Additional information

Please make an easy way to solve this in stable diffusion open vino toolkit. I am a newbie at editing python codes for open vino so I may struggle. Having an easy replaced script in the stable diffusion files or a minor edit that works on all models and loras, etc. Thanks if reply.

sebaxakerhtc commented 5 months ago

same here

cavusmustafa commented 5 months ago

Hello, thank you for reporting the issue. Could you also provide an exact reproducer with the prompts used to generate this error?
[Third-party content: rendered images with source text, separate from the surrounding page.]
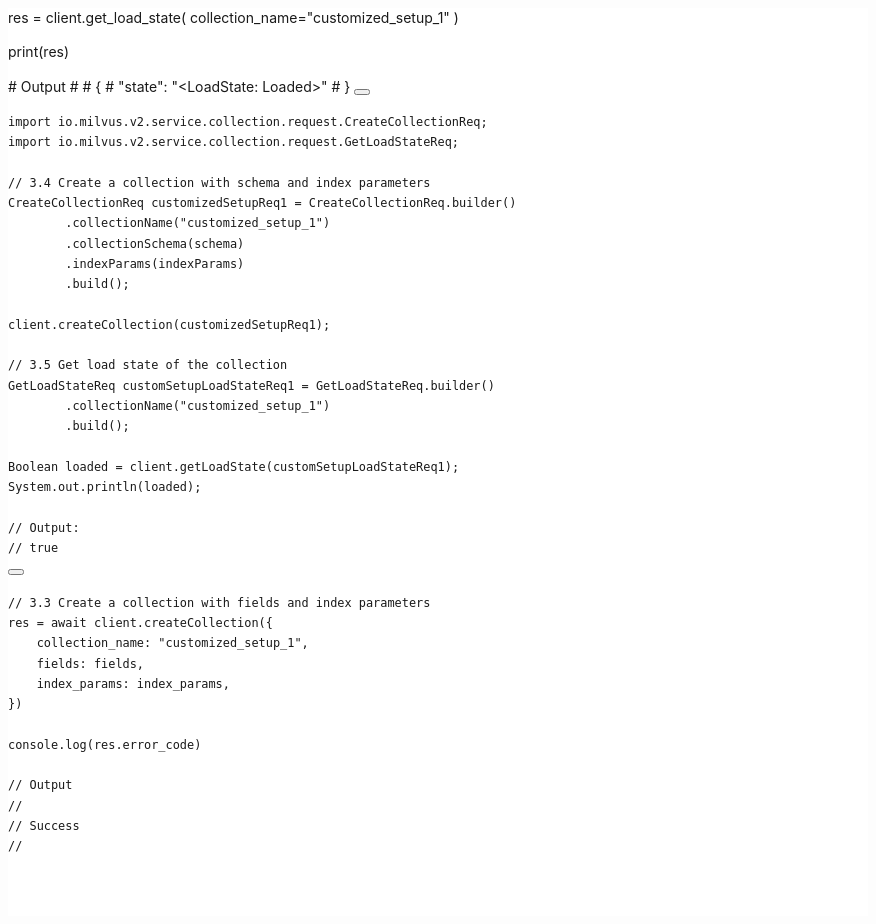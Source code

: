
res = client.get_load_state(
    collection_name=<span class="hljs-string">&quot;customized_setup_1&quot;</span>
)

<span class="hljs-built_in">print</span>(res)

<span class="hljs-comment"># Output</span>
<span class="hljs-comment">#</span>
<span class="hljs-comment"># {</span>
<span class="hljs-comment">#     &quot;state&quot;: &quot;&lt;LoadState: Loaded&gt;&quot;</span>
<span class="hljs-comment"># }</span>
<button class="copy-code-btn"></button></code></pre>
<pre><code translate="no" class="language-java"><span class="hljs-keyword">import</span> io.milvus.v2.service.collection.request.CreateCollectionReq;
<span class="hljs-keyword">import</span> io.milvus.v2.service.collection.request.GetLoadStateReq;

<span class="hljs-comment">// 3.4 Create a collection with schema and index parameters</span>
<span class="hljs-type">CreateCollectionReq</span> <span class="hljs-variable">customizedSetupReq1</span> <span class="hljs-operator">=</span> CreateCollectionReq.builder()
        .collectionName(<span class="hljs-string">&quot;customized_setup_1&quot;</span>)
        .collectionSchema(schema)
        .indexParams(indexParams)
        .build();

client.createCollection(customizedSetupReq1);

<span class="hljs-comment">// 3.5 Get load state of the collection</span>
<span class="hljs-type">GetLoadStateReq</span> <span class="hljs-variable">customSetupLoadStateReq1</span> <span class="hljs-operator">=</span> GetLoadStateReq.builder()
        .collectionName(<span class="hljs-string">&quot;customized_setup_1&quot;</span>)
        .build();

<span class="hljs-type">Boolean</span> <span class="hljs-variable">loaded</span> <span class="hljs-operator">=</span> client.getLoadState(customSetupLoadStateReq1);
System.out.println(loaded);

<span class="hljs-comment">// Output:</span>
<span class="hljs-comment">// true</span>
<button class="copy-code-btn"></button></code></pre>
<pre><code translate="no" class="language-javascript"><span class="hljs-comment">// 3.3 Create a collection with fields and index parameters</span>
res = <span class="hljs-keyword">await</span> client.<span class="hljs-title function_">createCollection</span>({
    <span class="hljs-attr">collection_name</span>: <span class="hljs-string">&quot;customized_setup_1&quot;</span>,
    <span class="hljs-attr">fields</span>: fields,
    <span class="hljs-attr">index_params</span>: index_params,
})

<span class="hljs-variable language_">console</span>.<span class="hljs-title function_">log</span>(res.<span class="hljs-property">error_code</span>)  

<span class="hljs-comment">// Output</span>
<span class="hljs-comment">// </span>
<span class="hljs-comment">// Success</span>
<span class="hljs-comment">// </span>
mysfitt commented 5 months ago

@cavusmustafa I am also getting the exact same error. I'll provide the prompts and console output inline here and would be happy to assist with debugging. The bug occurs when there are an unequal length of 75 token chunks between the positive and negative prompts. In my provided example, the positive prompt falls into the first 75 token chunk and the negative extends into the second chunk (150 tokens). Note that if the positive prompt also extends into the second chunk and each are logically 150 tokens, the script will work. Any time they are unequal, it will fail.

Positive Prompt:

man, cinematic, hyperrealistic, skin detailed, photo, hdr, cinematography, raining

Negative Prompt:

deformed, bad anatomy, disfigured, poorly drawn face, mutation, mutated, extra limb, ugly, disgusting, poorly drawn hands, missing limb, floating limbs, disconnected limbs, malformed hands, blurry, (mutated hands and fingers), watermark, watermarked, oversaturated, censored, distorted hands, amputation, missing hands, obese, doubled face, double hands

Steps to reproduce the problem

Use the prompts supplied above, or any other prompts that extend the token length past the initial 75 token limit, into a second chunk for either the negative or positive prompt. The issue is very easy to reproduce if one of your prompts is long and the other is short.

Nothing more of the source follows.